O manuscrito medieval em que um gato deixou sua ‘digital’ há 500 anos
No século 15, um gato deixou pegadas com suas "digitais" nas páginas de um manuscrito medieval enquanto a tinta secava; confira!

Há mais de 500 anos, um escriba flamengo dedicou longas horas à transcrição cuidadosa de um manuscrito essencial. Após concluir seu trabalho, ele deixou o pergaminho secar, apenas para retornar mais tarde e descobrir que as páginas estavam manchadas com impressões de patas de gato em tinta. Este evento pode ser considerado uma das primeiras aparições documentadas do que poderia ser chamado de uma “digital felina”.
Essa história inspira a nova exposição “Patas no Pergaminho”, que está em exibição no Walters Art Museum, em Baltimore, em Maryland, nos Estados Unidos. A mostra, que ficará aberta até o final de fevereiro, explora a presença e o significado dos gatos na Idade Média, revelando as diversas maneiras pelas quais os humanos expressaram carinho por seus amigos felinos ao longo dos séculos.
A curadora de livros e manuscritos raros do museu, Lynley Anne Herbert, comentou sobre a relevância do manuscrito: “Objetos como [o manuscrito] têm o poder de transcender o tempo, pois são muito familiares para qualquer pessoa que já tenha tido um gato. Muitas pessoas na Idade Média amavam seus gatos tanto quanto nós”, disse Herbert ao Artnet.
A afeição dos humanos por esses animais é demonstrada nas diversas ilustrações que representam gatos em várias culturas. Após descobrir o manuscrito flamengo, Herbert explorou os arquivos do museu e encontrou uma vasta quantidade de menções e representações felinas em textos e imagens islâmicas, asiáticas e de outras tradições europeias, repercute a Smithsonian Magazine.
Gatos no passado
Entre os itens expostos está uma versão turca da obra “As Maravilhas da Criação”, um texto de cosmografia islâmica do século 13 que apresenta a ilustração de um gato preto rodeado por plantas. Os gatos eram venerados pelo Profeta Muhammad e possuem um significado especial no Islã. No século 13, o sultão Al-Zahir Baybars fundou um jardim para gatos no Cairo, onde fornecia abrigo e alimento para os felinos abandonados.
Outro destaque da exposição é um Evangelho armênio do século 17, encomendado por uma mulher chamada Napat em memória de sua família, que contém diversas imagens de gatos, indicando seu papel significativo na vida doméstica. Além disso, uma pintura do século 15 intitulada “Madona e Criança com um Gato” mostra um pequeno gatinho ao lado do recém-nascido Jesus. Essa representação remete a uma lenda cristã menos conhecida que narra o nascimento de uma ninhada dentro da manjedoura no mesmo momento em que Maria deu à luz.

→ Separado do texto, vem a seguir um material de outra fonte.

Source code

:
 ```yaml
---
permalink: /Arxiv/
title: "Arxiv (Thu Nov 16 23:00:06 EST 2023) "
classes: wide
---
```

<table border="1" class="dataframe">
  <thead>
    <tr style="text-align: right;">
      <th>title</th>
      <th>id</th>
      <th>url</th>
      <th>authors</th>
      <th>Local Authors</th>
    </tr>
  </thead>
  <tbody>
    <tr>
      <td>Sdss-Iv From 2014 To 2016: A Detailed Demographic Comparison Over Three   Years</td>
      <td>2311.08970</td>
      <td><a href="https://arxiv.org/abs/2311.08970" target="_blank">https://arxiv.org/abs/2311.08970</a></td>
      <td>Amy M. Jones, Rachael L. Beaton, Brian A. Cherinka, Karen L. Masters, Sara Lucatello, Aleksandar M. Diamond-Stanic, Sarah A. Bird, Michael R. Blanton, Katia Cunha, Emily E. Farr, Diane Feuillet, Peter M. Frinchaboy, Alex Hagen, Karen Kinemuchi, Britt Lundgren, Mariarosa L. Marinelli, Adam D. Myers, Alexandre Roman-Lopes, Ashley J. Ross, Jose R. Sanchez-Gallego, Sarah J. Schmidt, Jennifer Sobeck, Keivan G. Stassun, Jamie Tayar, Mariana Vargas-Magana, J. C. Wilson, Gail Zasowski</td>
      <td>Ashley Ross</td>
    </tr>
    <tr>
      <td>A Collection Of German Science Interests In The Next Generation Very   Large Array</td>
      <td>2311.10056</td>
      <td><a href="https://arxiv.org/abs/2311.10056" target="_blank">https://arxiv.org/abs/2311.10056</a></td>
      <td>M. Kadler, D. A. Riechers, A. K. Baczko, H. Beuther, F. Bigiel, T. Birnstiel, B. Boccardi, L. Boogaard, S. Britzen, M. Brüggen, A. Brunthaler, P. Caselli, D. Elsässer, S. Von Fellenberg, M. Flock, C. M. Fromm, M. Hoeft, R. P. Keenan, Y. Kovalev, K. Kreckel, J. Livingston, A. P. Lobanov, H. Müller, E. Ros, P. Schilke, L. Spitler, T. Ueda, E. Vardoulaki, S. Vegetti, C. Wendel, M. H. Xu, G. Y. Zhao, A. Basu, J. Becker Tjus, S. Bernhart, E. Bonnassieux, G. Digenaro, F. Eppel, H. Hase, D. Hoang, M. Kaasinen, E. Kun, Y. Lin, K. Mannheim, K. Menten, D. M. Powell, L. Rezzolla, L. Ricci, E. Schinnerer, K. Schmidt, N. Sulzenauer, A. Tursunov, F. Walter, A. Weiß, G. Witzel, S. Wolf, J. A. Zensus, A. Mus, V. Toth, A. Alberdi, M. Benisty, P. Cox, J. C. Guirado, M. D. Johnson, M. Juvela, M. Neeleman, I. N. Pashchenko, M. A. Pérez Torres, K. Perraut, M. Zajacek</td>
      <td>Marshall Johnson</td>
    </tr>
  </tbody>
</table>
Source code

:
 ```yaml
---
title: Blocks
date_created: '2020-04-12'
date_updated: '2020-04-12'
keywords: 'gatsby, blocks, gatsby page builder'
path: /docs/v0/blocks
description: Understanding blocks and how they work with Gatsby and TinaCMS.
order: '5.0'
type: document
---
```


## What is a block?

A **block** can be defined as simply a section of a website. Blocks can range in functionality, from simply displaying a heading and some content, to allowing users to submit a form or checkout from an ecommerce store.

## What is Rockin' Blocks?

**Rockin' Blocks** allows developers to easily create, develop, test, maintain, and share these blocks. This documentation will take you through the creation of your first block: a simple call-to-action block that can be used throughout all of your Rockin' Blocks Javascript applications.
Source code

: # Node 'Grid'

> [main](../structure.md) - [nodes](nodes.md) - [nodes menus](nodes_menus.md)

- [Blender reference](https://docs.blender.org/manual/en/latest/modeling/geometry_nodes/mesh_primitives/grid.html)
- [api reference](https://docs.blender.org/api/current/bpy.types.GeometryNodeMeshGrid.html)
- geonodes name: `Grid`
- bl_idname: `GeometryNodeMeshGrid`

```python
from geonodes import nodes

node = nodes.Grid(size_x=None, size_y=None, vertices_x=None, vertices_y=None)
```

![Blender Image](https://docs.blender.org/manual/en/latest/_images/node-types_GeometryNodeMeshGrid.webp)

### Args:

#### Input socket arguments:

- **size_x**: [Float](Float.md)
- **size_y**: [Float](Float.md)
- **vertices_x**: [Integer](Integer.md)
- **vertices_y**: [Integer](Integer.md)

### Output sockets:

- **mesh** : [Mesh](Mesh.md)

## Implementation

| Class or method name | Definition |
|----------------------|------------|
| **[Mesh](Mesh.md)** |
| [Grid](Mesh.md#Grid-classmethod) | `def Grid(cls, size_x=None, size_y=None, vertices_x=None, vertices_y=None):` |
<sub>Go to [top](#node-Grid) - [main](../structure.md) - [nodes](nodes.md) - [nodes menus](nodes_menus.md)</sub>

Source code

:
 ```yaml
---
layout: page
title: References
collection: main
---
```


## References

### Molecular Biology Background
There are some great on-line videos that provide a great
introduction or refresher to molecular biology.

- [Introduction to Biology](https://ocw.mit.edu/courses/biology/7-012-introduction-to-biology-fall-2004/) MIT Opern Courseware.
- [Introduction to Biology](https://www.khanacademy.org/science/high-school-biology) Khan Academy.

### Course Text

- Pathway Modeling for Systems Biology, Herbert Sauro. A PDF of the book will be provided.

No entanto, a natureza calculista dos gatos e suas habilidades de caça também os tornavam símbolos frequentemente associados a personagens malignos ou contos moralizadores. “Como eram tão furtivos e conseguiam enxergar no escuro, eram vistos como criaturas um tanto etéreas“, disse Herbert em entrevista à WYPR. “Isso se traduz na ideia de que é assim que o diabo age. Se você for pecador, ele pode te perseguir e, eventualmente, te atacar”.
Nas margens dos manuscritos expostos, ilustrações divertidas mostram gatos tocando instrumentos musicais, destacando essa dualidade. Herbert observa que essas representações “reforçam a importância de uma sociedade ordenada, mostrando o caos possível se a ordem natural das coisas fosse subvertida”.
Associação com os humanos
Além disso, os humanos dependiam muito mais das habilidades predatórias de seus gatos do que atualmente. Durante a Idade Média, ratos, camundongos e outras pragas eram portadores comuns de doenças; assim, os gatos domésticos desempenhavam um papel crucial na proteção das famílias.
“A capacidade deles de caçar e matar ratos e camundongos era crucial para uma vida saudável“, explicou Herbert à WYPR. “Esses bichos frequentemente entravam em depósitos de alimentos e os contaminavam ou os comiam. Eles também roíam coisas valiosas, como tecidos e livros. … Muito cedo, as pessoas perceberam que os gatos eram excelentes caçadores de ratos. Eles eram, inclusive, descritos em enciclopédias da época por sua habilidade de caçar ratos”.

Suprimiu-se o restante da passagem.